Healthy Hearing’s Week of School Lunches
Monday: Bean and rice burritos
Burritos are a lunch time favorite, and most school cafeterias come equipped with a microwave kids can use. The avocado in the guacamole provides 30 percent of the recommended daily amount of folate your child needs. Folate is great for hearing health as low levels of it have been linked to hearing loss in numerous, recent studies. Beans will provide the other 70 percent recommended daily amount of folate needed in the day, meaning your child is set in just one meal!
Ingredients: 1/4 cup black or pinto beans, 1/2 cup brown rice, 1 flour tortilla, 1/4 cup guacamole
Directions: Place tortilla on flat surface. In middle, smear guacamole. Add beans (drained) and rice. Fold edges in and roll into a wrap. Wrap in foil or plastic wrap.
Tuesday: Almond butter and jam sandwiches
Tuesdays should be simple which is why just a simple twist on the classic PB&J is in order. Almonds — and all nuts, really — are full of omega-3 fatty acids, which supports healthy blood flow. This reduces the chance of cochlear degeneration because omega-3s improve your lipid profiles, decrease vessel inflammation, reduce blood pressure and improve clotting factors.
Ingredients: 2 tablespoons almond butter, 1-2 tablespoons favorite jam, 2 slices whole grain bread
Directions: No directions necessary; make your kid's preferred way and enjoy!
Wednesday: Tuna salad sandwiches
Tuna is chock-full of magnesium, which creates and maintains bone integrity. It's actually a really important mineral and is often overshadowed by calcium (which of course, is important too). Lack of magnesium can make people more susceptible to noise-induced hearing loss, according to a 2003 study by Cevette, Vormann and Franz. For adventurous eaters, try adding chopped dill pickle, onion, sriracha or additional spices to your tuna salad.

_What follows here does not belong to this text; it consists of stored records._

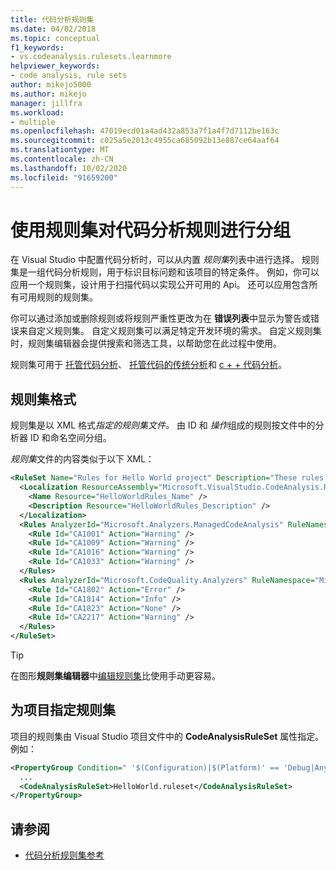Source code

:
 ```yaml
---
title: 代码分析规则集
ms.date: 04/02/2018
ms.topic: conceptual
f1_keywords:
- vs.codeanalysis.rulesets.learnmore
helpviewer_keywords:
- code analysis, rule sets
author: mikejo5000
ms.author: mikejo
manager: jillfra
ms.workload:
- multiple
ms.openlocfilehash: 47019ecd01a4ad432a853a7f1a4f7d7112be163c
ms.sourcegitcommit: c025a5e2013c4955ca685092b13e887ce64aaf64
ms.translationtype: MT
ms.contentlocale: zh-CN
ms.lasthandoff: 10/02/2020
ms.locfileid: "91659200"
---
```

# <a name="use-rule-sets-to-group-code-analysis-rules"></a>使用规则集对代码分析规则进行分组

在 Visual Studio 中配置代码分析时，可以从内置 *规则集*列表中进行选择。 规则集是一组代码分析规则，用于标识目标问题和该项目的特定条件。 例如，你可以应用一个规则集，设计用于扫描代码以实现公开可用的 Api。 还可以应用包含所有可用规则的规则集。

你可以通过添加或删除规则或将规则严重性更改为在 **错误列表**中显示为警告或错误来自定义规则集。 自定义规则集可以满足特定开发环境的需求。 自定义规则集时，规则集编辑器会提供搜索和筛选工具，以帮助您在此过程中使用。

规则集可用于 [托管代码分析](/dotnet/fundamentals/code-analysis/code-quality-rule-options)、 [托管代码的传统分析](how-to-configure-code-analysis-for-a-managed-code-project.md)和 [c + + 代码分析](/cpp/code-quality/using-rule-sets-to-specify-the-cpp-rules-to-run)。

## <a name="rule-set-format"></a>规则集格式

规则集是以 XML 格式*指定的规则集文件。* 由 ID 和 *操作*组成的规则按文件中的分析器 ID 和命名空间分组。

*规则集*文件的内容类似于以下 XML：

```xml
<RuleSet Name="Rules for Hello World project" Description="These rules focus on critical issues for the Hello World app." ToolsVersion="10.0">
  <Localization ResourceAssembly="Microsoft.VisualStudio.CodeAnalysis.RuleSets.Strings.dll" ResourceBaseName="Microsoft.VisualStudio.CodeAnalysis.RuleSets.Strings.Localized">
    <Name Resource="HelloWorldRules_Name" />
    <Description Resource="HelloWorldRules_Description" />
  </Localization>
  <Rules AnalyzerId="Microsoft.Analyzers.ManagedCodeAnalysis" RuleNamespace="Microsoft.Rules.Managed">
    <Rule Id="CA1001" Action="Warning" />
    <Rule Id="CA1009" Action="Warning" />
    <Rule Id="CA1016" Action="Warning" />
    <Rule Id="CA1033" Action="Warning" />
  </Rules>
  <Rules AnalyzerId="Microsoft.CodeQuality.Analyzers" RuleNamespace="Microsoft.CodeQuality.Analyzers">
    <Rule Id="CA1802" Action="Error" />
    <Rule Id="CA1814" Action="Info" />
    <Rule Id="CA1823" Action="None" />
    <Rule Id="CA2217" Action="Warning" />
  </Rules>
</RuleSet>
```

> [!TIP]
> 在图形**规则集编辑器**中[编辑规则集](../code-quality/working-in-the-code-analysis-rule-set-editor.md)比使用手动更容易。

## <a name="specify-a-rule-set-for-a-project"></a>为项目指定规则集

项目的规则集由 Visual Studio 项目文件中的 **CodeAnalysisRuleSet** 属性指定。 例如：

```xml
<PropertyGroup Condition=" '$(Configuration)|$(Platform)' == 'Debug|AnyCPU' ">
  ...
  <CodeAnalysisRuleSet>HelloWorld.ruleset</CodeAnalysisRuleSet>
</PropertyGroup>
```

## <a name="see-also"></a>请参阅

- [代码分析规则集参考](../code-quality/rule-set-reference.md)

Ingredients: 1 can tuna, 1 tablespoon low-fat mayo, salt, pepper, 2 slice whole grain bread
Directions: Mix tuna, mayo, salt and pepper. Build a sandwich and enjoy!
Thursday: Tomato and vegetable soup
Okay, so a soup might take more than 10 minutes to prepare, but nothing says school lunch like a thermos full of hot soup. Tomatoes are full of magnesium, folate and zinc, which are all major players in keeping ears healthy. Any additional vegetable in your tomato soup is just a bonus! Best part about this meal? You can make it for dinner the night before and have an easy, already-packed lunch for the next day.
Ingredients: 1-28 ounce can of tomatoes with juice, 1 can tomato paste, 1/2 container vegetable stock, any of your favorite vegetables, chopped into 1/2 inch pieces.
Directions: Heat tomatoes with juice, tomato paste and stock in a sauce pan over medium high heat to a boil. Add vegetables until soft, about 15-20 minutes.
Friday: Hummus, pita bread and vegetables
When it comes to eating for a child, the more interactive a meal can be, the better; that's why hummus and veggies or pita bread is a great lunch time meal for your child. The best part? A serving of garbanzo beans provides 23 percent of the zinc needed in one's daily diet and zinc can help prevent hearing conditions like tinnitus, which is characterized by a ringing or buzzing sensation in the ear.
Ingredients: 1 can garbanzo beans, drained, 1 lemon, 3 tablespoons tahini, 2 cloves garlic, chopped, 1/4 cup olive oil, any of your favorite dipping vegetables like carrots, celery and jicama, washed, peeled and cut into strips, pita bread, cut into triangles.
Directions: To make the hummus, blend beans, tahini, garlic and juice of one lemon in a food processor. Slowly add olive oil until incorporate. Salt and pepper to taste.